Add a recipe for distributed optimizer with TorchScript (#1465)

wanchaol · brianjo · holly1238 · web-flow · commit 061f101041bc · 2021-04-26T16:43:02.000-07:00
Co-authored-by: Brian Johnson &lt;brianjo@fb.com&gt;
Co-authored-by: holly1238 &lt;77758406+holly1238@users.noreply.github.com&gt;
diff --git a/recipes_source/distributed_optim_torchscript.rst b/recipes_source/distributed_optim_torchscript.rst
@@ -0,0 +1,214 @@
+Distributed Optimizer with TorchScript support
+==============================================================
+
+.. note:: Distributed Optimizer with TorchScript support is introduced in PyTorch 1.8
+    as a beta feature. This API is subject to change.
+
+In this recipe, you will learn:
+
+- The high-level idea of distributed optimizer with TorchScript support and what this feature brings
+- How to write customized distributed optimizer that enables TorchScript support
+
+
+Requirements
+------------
+
+- PyTorch 1.8+
+- `Getting Started With Distributed RPC Framework <https://pytorch.org/tutorials/intermediate/rpc_tutorial.html>`_
+
+
+What is Distributed Optimizer?
+------------------------------------
+
+`DistributedOptimizer <https://pytorch.org/docs/master/rpc.html#module-torch.distributed.optim>`_ takes a list of remote
+parameters (RRef) and runs the optimizer locally on the workers where the parameters live, which is commonly used together
+with Distributed RPC/Autograd to do model parallel training. It could use any of the local optimizer algorithms (either
+pre-defined algorithms provided in ``torch.optim`` or custom defined ones) to apply the gradients on each worker.
+
+
+What is Distributed Optimizer with TorchScript support?

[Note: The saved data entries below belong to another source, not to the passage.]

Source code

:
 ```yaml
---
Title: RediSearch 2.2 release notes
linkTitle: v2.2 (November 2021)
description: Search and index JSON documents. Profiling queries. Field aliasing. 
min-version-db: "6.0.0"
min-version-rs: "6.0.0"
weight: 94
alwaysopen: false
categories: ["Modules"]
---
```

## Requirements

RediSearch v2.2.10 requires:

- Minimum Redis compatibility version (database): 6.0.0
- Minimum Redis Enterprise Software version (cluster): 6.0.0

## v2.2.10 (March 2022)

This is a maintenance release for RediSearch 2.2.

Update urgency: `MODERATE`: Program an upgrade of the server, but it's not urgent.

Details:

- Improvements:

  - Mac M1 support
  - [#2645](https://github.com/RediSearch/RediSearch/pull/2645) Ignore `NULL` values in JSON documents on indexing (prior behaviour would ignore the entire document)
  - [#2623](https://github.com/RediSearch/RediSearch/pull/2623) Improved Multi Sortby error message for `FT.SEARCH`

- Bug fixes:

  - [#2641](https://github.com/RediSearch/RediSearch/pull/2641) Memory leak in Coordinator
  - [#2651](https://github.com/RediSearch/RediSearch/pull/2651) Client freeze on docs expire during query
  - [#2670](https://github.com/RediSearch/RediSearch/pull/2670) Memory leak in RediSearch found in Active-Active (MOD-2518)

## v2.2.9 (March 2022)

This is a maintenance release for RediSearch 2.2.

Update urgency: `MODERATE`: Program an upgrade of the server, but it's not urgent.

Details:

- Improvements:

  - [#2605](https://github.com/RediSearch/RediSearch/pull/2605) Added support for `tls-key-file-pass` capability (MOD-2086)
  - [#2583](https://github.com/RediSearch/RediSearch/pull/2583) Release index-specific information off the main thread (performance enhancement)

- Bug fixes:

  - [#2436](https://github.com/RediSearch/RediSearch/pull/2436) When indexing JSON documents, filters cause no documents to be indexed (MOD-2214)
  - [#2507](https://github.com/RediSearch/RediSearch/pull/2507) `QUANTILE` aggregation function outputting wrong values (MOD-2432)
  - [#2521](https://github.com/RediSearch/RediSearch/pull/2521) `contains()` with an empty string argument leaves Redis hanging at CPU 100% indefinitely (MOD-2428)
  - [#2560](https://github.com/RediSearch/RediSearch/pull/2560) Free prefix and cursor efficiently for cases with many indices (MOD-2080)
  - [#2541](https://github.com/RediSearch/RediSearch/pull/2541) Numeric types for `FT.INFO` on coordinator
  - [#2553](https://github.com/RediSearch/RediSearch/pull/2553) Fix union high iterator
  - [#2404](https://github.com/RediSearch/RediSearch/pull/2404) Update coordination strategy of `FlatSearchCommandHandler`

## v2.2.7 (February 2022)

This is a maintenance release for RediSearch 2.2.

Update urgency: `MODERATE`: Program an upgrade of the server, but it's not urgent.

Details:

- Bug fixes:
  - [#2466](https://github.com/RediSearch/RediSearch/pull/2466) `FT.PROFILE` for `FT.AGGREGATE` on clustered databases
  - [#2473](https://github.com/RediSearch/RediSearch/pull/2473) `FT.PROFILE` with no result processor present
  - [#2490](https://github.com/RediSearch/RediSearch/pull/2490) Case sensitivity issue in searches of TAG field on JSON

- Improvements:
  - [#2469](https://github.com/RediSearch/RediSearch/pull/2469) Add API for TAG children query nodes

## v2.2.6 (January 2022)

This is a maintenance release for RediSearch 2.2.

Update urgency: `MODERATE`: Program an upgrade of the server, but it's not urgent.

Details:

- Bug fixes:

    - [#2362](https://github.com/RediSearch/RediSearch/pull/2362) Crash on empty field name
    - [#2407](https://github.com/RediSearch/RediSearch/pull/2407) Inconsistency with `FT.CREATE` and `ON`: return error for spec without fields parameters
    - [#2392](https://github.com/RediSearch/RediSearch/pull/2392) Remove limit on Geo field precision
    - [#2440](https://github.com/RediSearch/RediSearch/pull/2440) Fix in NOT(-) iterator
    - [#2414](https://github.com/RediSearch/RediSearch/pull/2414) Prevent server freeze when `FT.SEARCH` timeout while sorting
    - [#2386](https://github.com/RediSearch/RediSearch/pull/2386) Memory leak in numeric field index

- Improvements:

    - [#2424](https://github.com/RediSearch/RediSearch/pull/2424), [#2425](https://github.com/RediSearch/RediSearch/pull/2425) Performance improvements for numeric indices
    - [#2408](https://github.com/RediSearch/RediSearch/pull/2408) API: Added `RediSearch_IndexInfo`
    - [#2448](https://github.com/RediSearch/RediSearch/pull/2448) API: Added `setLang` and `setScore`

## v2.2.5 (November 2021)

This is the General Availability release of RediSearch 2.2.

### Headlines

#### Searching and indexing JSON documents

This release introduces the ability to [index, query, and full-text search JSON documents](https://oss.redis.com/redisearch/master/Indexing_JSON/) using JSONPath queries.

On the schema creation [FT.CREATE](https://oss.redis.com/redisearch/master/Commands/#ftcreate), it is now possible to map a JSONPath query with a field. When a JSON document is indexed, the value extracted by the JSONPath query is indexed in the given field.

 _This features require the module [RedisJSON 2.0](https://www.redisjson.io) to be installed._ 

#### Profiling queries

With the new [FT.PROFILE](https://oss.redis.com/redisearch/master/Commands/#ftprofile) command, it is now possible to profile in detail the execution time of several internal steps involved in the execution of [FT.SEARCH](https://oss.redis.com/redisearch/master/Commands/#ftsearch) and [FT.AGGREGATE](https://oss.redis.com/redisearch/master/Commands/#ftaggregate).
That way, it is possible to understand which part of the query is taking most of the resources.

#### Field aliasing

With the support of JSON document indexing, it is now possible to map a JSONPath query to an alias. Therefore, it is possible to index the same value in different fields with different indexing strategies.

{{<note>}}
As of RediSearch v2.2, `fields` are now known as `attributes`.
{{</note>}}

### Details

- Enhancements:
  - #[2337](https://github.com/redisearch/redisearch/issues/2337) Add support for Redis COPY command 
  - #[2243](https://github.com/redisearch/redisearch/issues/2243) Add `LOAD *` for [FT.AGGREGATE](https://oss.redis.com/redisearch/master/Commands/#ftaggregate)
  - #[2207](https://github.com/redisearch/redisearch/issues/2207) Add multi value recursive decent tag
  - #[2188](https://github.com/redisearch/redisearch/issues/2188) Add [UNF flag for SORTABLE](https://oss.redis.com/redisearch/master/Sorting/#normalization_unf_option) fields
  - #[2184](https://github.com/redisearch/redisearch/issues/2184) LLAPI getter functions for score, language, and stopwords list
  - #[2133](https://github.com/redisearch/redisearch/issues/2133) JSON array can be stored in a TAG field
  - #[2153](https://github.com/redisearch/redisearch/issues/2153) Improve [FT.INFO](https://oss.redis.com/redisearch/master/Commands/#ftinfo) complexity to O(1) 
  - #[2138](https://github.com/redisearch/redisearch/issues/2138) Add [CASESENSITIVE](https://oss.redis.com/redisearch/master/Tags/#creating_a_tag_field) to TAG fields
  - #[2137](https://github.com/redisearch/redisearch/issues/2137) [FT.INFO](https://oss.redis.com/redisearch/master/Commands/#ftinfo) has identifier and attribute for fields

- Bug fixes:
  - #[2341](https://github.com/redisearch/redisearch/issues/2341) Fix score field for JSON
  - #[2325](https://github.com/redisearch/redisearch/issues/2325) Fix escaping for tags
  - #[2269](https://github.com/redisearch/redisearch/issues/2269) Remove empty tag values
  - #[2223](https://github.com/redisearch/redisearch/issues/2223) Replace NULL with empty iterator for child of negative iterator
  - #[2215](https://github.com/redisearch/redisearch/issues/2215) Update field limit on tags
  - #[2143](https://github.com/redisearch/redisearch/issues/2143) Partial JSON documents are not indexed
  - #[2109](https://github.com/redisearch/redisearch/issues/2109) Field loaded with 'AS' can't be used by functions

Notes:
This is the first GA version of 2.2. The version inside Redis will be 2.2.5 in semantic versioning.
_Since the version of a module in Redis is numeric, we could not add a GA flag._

+-------------------------------------------------------
+
+Distributed Optimizer are widely used in distributed model parallel training, and in some
+common use cases, training need to be done in multithreaded manner instead of multiprocess
+due to performance concern and resource utilizations (or at least partially multithreaded,
+i.e. Parameter Server hosting part of the model and parameters, with new thread updating the
+parameters per request). PyTorch itself does not support multithreaded training natively as
+it suffers from the Python's Global Interpreter Lock (GIL), but it could leverage 
+`TorchScript <https://pytorch.org/docs/stable/jit.html>`_ to get rid of GIL and run the
+model in a multithreaded way. 
+
+For critical model training workloads, improving the training performance is an
+important topic. Researchers often would like to implement different optimization strategies
+with the graph representation (i.e. via operator fusion) or implement custom operator kernels
+in order to speed up training.
+
+Distributed Optimizer with TorchScript support could help getting rid of GIL, thus improve
+PyTorch's training performance in the multithreaded environment, it also unlocks the potential
+to further enhance the performance by using advanced compiler technologies that TorchScript
+offers (i.e. CPU/GPU fusion).
+
+
+How to write a customized distributed optimizer with TorchScript support?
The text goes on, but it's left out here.